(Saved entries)
⁂

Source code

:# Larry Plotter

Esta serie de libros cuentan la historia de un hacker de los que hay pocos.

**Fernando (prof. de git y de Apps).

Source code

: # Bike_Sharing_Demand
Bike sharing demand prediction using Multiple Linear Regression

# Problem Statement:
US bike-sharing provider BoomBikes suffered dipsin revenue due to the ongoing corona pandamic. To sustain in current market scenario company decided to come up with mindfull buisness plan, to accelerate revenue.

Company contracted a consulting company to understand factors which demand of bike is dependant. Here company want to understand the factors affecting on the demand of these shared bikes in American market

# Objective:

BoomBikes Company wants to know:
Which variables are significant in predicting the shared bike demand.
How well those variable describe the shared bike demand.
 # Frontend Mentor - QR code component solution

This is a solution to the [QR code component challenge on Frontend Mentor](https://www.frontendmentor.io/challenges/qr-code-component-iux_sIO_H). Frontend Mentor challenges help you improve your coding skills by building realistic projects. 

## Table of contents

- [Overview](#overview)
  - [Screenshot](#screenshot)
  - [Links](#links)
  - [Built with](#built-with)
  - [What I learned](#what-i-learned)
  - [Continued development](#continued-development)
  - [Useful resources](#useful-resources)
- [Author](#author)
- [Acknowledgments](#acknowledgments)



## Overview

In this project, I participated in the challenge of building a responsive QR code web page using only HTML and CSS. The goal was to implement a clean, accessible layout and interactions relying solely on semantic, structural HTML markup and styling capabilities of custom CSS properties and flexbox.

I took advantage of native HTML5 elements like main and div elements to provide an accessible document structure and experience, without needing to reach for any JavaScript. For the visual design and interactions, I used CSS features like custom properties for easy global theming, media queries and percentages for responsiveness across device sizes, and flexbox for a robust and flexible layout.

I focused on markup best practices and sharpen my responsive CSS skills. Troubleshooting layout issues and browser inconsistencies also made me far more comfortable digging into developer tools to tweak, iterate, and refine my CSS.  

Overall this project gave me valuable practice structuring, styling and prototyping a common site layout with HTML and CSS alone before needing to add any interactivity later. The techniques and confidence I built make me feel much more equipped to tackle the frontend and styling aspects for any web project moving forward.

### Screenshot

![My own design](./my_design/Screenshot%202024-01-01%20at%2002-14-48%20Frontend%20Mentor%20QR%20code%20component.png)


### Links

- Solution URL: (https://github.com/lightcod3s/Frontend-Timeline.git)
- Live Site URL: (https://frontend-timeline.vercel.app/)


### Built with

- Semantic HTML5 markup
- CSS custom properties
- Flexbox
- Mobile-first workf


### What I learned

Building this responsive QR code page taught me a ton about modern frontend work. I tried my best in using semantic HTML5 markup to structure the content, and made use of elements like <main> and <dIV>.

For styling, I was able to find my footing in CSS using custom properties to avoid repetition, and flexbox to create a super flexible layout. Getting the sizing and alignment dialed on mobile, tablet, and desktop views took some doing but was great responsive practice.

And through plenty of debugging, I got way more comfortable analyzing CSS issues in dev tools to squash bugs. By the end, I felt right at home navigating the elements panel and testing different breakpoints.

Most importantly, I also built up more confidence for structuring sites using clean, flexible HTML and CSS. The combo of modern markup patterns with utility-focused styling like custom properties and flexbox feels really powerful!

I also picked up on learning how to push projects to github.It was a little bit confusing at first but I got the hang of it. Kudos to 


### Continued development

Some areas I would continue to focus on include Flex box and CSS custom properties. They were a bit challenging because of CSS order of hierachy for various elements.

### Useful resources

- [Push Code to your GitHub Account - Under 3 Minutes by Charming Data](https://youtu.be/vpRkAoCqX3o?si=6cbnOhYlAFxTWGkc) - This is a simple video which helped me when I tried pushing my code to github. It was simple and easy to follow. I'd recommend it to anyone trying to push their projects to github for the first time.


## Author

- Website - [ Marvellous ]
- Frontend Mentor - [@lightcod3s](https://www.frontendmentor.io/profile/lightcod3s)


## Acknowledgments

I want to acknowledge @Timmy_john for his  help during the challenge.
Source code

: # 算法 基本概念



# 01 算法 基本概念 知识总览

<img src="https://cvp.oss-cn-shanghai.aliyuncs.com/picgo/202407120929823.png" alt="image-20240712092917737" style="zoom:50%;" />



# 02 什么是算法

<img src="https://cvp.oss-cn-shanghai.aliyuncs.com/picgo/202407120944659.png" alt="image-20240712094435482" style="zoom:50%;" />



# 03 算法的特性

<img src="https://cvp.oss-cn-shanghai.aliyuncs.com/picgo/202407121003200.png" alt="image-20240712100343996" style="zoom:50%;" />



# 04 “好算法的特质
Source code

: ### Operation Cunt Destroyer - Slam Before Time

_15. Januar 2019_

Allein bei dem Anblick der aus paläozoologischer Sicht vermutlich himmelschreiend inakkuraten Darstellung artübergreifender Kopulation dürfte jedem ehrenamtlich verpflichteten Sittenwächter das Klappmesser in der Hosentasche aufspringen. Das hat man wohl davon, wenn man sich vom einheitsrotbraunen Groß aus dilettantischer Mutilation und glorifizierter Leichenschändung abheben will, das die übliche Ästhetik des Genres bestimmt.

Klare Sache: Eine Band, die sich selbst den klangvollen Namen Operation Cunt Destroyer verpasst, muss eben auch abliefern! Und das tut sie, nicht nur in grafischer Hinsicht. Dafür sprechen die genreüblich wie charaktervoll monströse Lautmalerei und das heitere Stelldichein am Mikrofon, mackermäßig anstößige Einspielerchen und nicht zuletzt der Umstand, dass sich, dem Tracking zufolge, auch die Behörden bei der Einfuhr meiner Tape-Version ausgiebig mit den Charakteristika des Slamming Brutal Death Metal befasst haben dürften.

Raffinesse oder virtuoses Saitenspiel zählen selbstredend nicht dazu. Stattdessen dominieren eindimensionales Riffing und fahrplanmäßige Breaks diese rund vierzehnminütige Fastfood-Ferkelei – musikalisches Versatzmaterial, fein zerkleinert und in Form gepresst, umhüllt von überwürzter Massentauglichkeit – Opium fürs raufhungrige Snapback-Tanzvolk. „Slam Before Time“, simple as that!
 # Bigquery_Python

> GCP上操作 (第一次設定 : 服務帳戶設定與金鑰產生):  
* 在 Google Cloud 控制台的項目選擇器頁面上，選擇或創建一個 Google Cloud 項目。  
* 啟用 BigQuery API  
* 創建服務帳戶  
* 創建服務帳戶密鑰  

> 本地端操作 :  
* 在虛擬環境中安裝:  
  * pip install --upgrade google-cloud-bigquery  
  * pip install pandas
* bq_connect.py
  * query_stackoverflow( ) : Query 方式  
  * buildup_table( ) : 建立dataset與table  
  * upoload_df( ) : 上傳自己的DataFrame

⁂

WHAT YOU ARE ASKED TO DO
Each line with the word "layout" in the records above belongs in the result; copy all of them.

THE COMPLETED TASK
In this project, I participated in the challenge of building a responsive QR code web page using only HTML and CSS. The goal was to implement a clean, accessible layout and interactions relying solely on semantic, structural HTML markup and styling capabilities of custom CSS properties and flexbox.
I took advantage of native HTML5 elements like main and div elements to provide an accessible document structure and experience, without needing to reach for any JavaScript. For the visual design and interactions, I used CSS features like custom properties for easy global theming, media queries and percentages for responsiveness across device sizes, and flexbox for a robust and flexible layout.
I focused on markup best practices and sharpen my responsive CSS skills. Troubleshooting layout issues and browser inconsistencies also made me far more comfortable digging into developer tools to tweak, iterate, and refine my CSS.  
Overall this project gave me valuable practice structuring, styling and prototyping a common site layout with HTML and CSS alone before needing to add any interactivity later. The techniques and confidence I built make me feel much more equipped to tackle the frontend and styling aspects for any web project moving forward.
For styling, I was able to find my footing in CSS using custom properties to avoid repetition, and flexbox to create a super flexible layout. Getting the sizing and alignment dialed on mobile, tablet, and desktop views took some doing but was great responsive practice.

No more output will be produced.